To overcome the problem of mismatched time scales, we developed a new method of function regression (FunReg). The method is suitable for data arising in studies that collect data intensively over time (for example, ecological momentary assessments). Typical features of such data include irregularly spaced time intervals, missing observations, and non-linear temporal trajectories. FunReg is a semi-parametric regression model that utilizes all information from predictors without any data reduction. Regression parameters are expressed in forms of continuous nonlinear weight functions that highlight regions of covariate importance and contribute to the overall model prediction.
We analyzed empirical data from a randomized clinical trial assessing effectiveness of nicotine-replacement therapy in a sample of 302 smokers. Participants used electronic diaries to provide assessments approximately 5 times per day for 2 weeks prior to and 6 weeks following a designated quit attempt. We examined the effect of momentary affect (measured on the 1-10 scale) on cessation success at 3 months following a quit attempt (biochemically verified with saliva samples).

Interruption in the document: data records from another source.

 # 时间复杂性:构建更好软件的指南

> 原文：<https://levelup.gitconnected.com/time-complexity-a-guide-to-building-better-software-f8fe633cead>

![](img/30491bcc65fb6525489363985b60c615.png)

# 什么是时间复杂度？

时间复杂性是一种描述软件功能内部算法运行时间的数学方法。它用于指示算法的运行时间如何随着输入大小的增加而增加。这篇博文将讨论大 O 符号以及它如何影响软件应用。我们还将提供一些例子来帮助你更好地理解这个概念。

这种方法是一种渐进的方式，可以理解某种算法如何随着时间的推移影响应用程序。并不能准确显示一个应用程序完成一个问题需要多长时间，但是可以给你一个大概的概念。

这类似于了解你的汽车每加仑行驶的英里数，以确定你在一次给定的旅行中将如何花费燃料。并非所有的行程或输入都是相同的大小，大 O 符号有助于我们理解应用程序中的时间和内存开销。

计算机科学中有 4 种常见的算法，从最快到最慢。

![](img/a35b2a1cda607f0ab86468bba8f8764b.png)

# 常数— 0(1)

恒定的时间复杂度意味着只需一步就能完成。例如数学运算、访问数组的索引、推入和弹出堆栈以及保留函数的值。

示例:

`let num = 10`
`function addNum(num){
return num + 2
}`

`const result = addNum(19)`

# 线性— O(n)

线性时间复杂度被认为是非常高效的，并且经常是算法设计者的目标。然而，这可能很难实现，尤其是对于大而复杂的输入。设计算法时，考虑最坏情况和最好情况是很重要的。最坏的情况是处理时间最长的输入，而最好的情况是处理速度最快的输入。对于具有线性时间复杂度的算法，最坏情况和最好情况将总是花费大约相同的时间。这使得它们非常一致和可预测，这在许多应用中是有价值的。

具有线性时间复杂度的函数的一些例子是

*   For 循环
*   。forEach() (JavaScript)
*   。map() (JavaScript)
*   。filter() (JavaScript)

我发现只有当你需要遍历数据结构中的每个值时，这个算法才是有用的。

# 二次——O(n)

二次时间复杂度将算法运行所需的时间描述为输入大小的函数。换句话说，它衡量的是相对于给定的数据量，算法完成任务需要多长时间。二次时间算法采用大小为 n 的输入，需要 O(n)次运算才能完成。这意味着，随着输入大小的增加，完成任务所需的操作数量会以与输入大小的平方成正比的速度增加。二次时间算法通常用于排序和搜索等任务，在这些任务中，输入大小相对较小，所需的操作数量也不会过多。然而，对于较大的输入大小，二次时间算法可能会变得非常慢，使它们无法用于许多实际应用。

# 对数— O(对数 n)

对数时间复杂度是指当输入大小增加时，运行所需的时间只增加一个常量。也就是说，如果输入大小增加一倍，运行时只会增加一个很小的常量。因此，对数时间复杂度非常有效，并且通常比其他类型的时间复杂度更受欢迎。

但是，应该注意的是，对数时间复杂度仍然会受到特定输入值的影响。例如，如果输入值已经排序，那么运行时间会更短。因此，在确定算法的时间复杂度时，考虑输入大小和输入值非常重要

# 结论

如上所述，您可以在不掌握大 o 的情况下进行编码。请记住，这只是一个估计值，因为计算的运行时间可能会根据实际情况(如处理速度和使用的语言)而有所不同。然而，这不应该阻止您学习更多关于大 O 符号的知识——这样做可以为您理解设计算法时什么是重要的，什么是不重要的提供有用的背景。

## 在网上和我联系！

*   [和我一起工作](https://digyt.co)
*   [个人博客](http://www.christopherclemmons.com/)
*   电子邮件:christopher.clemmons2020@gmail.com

We progressively modeled the smoking status as a function of personal average affect, personal average and variability, personal average and a trend, and an entire affect curve. The FunReg approach resulted in the most accurate prediction of the outcome as indicated by sensitivity and specificity indicators. Affect during the post-quit period was identified as the most informative for predicting a later smoking-cessation success. An R package was developed and will be shared with researchers. Additional on-line information will be provided for an easy model application.